(Record set begins)
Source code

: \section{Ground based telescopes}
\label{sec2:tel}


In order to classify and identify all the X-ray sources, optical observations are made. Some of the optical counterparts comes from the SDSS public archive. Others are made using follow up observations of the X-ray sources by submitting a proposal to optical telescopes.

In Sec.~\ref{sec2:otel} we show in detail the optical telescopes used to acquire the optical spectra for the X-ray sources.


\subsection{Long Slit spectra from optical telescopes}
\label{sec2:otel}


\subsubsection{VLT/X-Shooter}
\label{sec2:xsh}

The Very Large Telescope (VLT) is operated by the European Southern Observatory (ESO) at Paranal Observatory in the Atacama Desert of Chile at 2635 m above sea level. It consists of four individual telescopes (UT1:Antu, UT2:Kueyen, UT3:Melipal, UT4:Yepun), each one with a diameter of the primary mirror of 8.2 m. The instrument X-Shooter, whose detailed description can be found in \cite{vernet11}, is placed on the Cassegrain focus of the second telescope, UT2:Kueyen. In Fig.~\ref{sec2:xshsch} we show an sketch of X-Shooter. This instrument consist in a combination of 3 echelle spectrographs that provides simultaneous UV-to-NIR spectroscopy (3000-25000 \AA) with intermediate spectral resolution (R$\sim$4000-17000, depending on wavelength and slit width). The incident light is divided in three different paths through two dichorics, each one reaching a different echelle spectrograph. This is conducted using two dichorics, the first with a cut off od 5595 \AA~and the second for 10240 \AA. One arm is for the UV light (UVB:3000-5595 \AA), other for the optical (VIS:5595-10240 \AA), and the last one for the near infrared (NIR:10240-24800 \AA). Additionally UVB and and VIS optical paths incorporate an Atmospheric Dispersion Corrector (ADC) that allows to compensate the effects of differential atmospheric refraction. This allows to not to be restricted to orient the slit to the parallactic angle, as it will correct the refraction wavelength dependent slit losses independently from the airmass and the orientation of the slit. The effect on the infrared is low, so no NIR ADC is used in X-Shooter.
(Record set ends)
(Record set begins)
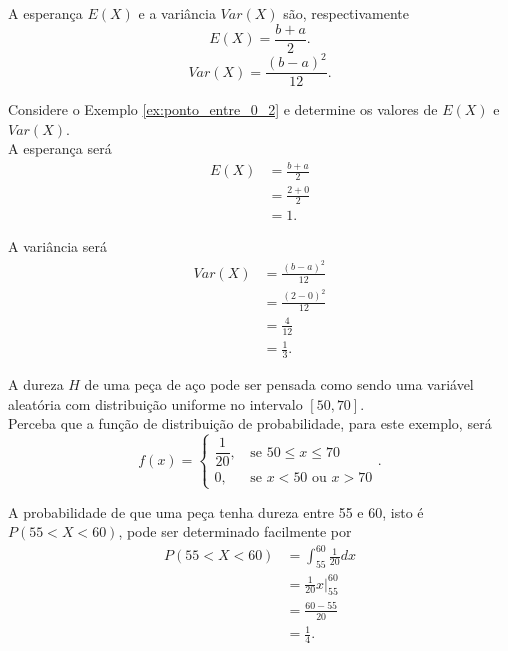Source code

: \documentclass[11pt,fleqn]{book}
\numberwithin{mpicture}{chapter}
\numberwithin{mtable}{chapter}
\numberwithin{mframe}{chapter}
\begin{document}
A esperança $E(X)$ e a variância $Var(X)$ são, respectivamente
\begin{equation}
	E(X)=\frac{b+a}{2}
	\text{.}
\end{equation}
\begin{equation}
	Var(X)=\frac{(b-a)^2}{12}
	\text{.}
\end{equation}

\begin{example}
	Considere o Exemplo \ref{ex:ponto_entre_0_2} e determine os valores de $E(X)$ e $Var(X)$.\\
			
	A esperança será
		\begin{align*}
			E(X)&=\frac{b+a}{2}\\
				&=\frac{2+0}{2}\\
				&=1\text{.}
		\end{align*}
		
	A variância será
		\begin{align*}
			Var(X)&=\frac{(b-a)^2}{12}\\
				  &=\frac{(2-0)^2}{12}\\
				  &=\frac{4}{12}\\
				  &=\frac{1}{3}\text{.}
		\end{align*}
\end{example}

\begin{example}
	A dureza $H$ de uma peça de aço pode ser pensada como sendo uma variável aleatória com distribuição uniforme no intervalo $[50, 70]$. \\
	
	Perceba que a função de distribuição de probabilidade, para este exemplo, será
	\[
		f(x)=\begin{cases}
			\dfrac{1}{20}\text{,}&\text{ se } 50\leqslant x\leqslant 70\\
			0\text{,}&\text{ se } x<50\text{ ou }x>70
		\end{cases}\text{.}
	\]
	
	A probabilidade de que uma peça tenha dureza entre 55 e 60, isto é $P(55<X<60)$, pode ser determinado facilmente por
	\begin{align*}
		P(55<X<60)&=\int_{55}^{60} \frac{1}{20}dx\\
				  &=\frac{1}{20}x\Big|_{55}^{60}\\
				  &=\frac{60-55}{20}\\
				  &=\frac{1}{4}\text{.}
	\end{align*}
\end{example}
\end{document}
(Record set ends)
(Your task)
Across all the records, find the lines containing the word "otel" and reproduce each one.

(Problem solution)
In Sec.~\ref{sec2:otel} we show in detail the optical telescopes used to acquire the optical spectra for the X-ray sources.
\label{sec2:otel}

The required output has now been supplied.